- The logo of the game
- Developer: MicroProse Chipping Sodbury Studio
- Publisher: Hasbro Interactive
- Platform: Microsoft Windows;
- Release: WW: 1999;
- Genre: Racing management
- Mode: Single-player

= Grand Prix World =

1999 racing management video game by MicroProse

Grand Prix World is the official racing management simulation game of the 1998 Formula One World Championship developed by MicroProse's UK studio and published by Hasbro Interactive for Microsoft Windows in 1999. It is the sequel to Grand Prix Manager 2 and is officially licensed by Formula One Group, holding an official license of Formula One's 1998 season.

Due to its in-depth realistic gameplay and representation of a Formula One team management, it is often referred as the best racing management simulation game ever released.

==Gameplay==
The player takes control of one of the 11 F1 teams participating in the 1998 Formula One season. Team names or details could not be changed within the game itself. This was only able to be done using a 3rd party editor.
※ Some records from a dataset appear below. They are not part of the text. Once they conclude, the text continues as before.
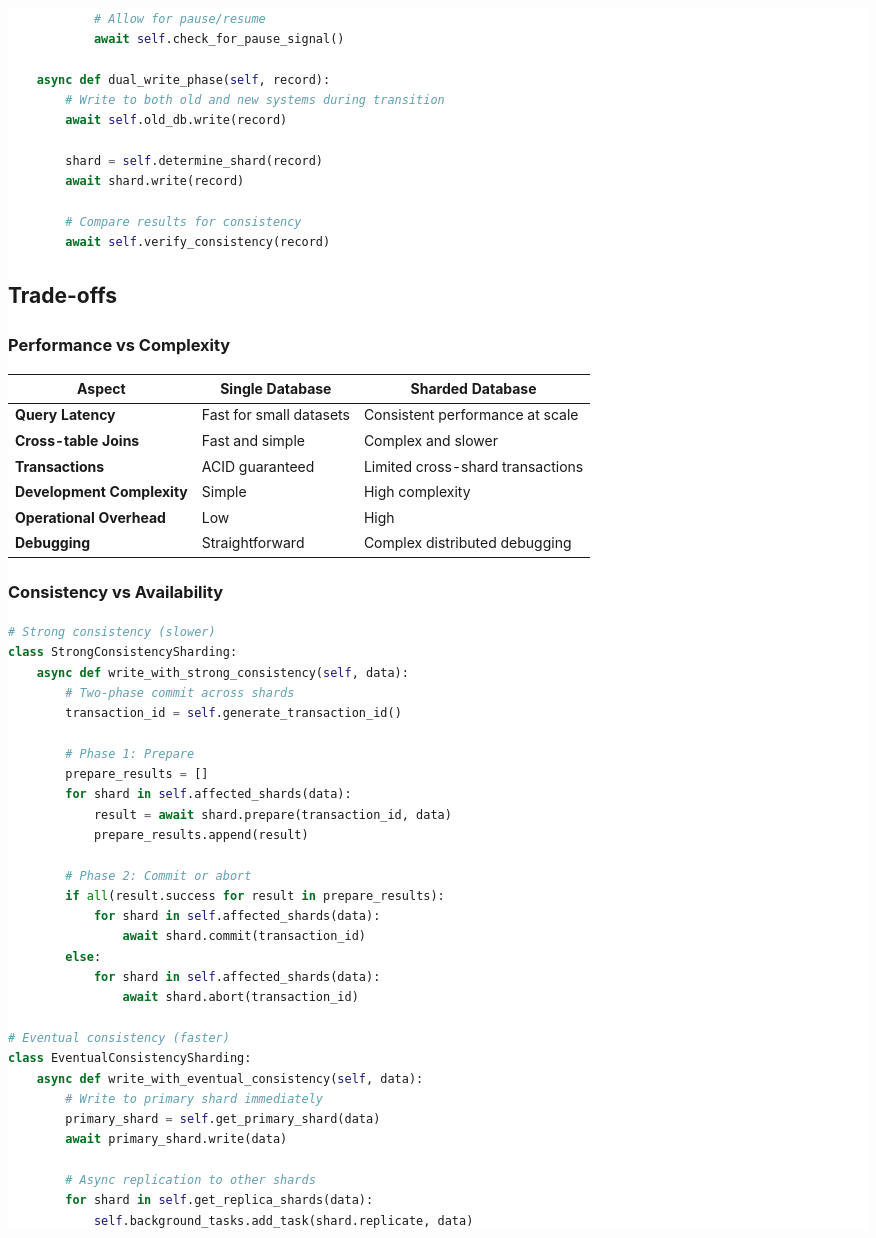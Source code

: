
 ```python
            # Allow for pause/resume
            await self.check_for_pause_signal()
    
    async def dual_write_phase(self, record):
        # Write to both old and new systems during transition
        await self.old_db.write(record)
        
        shard = self.determine_shard(record)
        await shard.write(record)
        
        # Compare results for consistency
        await self.verify_consistency(record)
```

## Trade-offs

### Performance vs Complexity
| Aspect | Single Database | Sharded Database |
|--------|----------------|------------------|
| **Query Latency** | Fast for small datasets | Consistent performance at scale |
| **Cross-table Joins** | Fast and simple | Complex and slower |
| **Transactions** | ACID guaranteed | Limited cross-shard transactions |
| **Development Complexity** | Simple | High complexity |
| **Operational Overhead** | Low | High |
| **Debugging** | Straightforward | Complex distributed debugging |

### Consistency vs Availability
```python
# Strong consistency (slower)
class StrongConsistencySharding:
    async def write_with_strong_consistency(self, data):
        # Two-phase commit across shards
        transaction_id = self.generate_transaction_id()
        
        # Phase 1: Prepare
        prepare_results = []
        for shard in self.affected_shards(data):
            result = await shard.prepare(transaction_id, data)
            prepare_results.append(result)
        
        # Phase 2: Commit or abort
        if all(result.success for result in prepare_results):
            for shard in self.affected_shards(data):
                await shard.commit(transaction_id)
        else:
            for shard in self.affected_shards(data):
                await shard.abort(transaction_id)

# Eventual consistency (faster)
class EventualConsistencySharding:
    async def write_with_eventual_consistency(self, data):
        # Write to primary shard immediately
        primary_shard = self.get_primary_shard(data)
        await primary_shard.write(data)
        
        # Async replication to other shards
        for shard in self.get_replica_shards(data):
            self.background_tasks.add_task(shard.replicate, data)
```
Grand Prix World is different from the preceding games. Although they largely share the same code base, the major changes are the interface design and negotiation modules with sponsors, drivers, and engineers. This results in fewer 'freak' results such as player being able to sign top-line drivers for the bottom-ranking teams, or being able to score points with said teams without major reorganisation of the team.

== Windows 2000, XP, Vista compatibility issues ==
The game was not compatible with Windows 2000, the use of "Windows 98 Compatibility Mode" being required to make the game work in these later operating systems. ALT and TAB functionality is also not available, resulting in a crash of the game.

==Game community and updates==
One official patch was released by the games designers and is available from their website. This game still has an active community built around it with season updates being produced.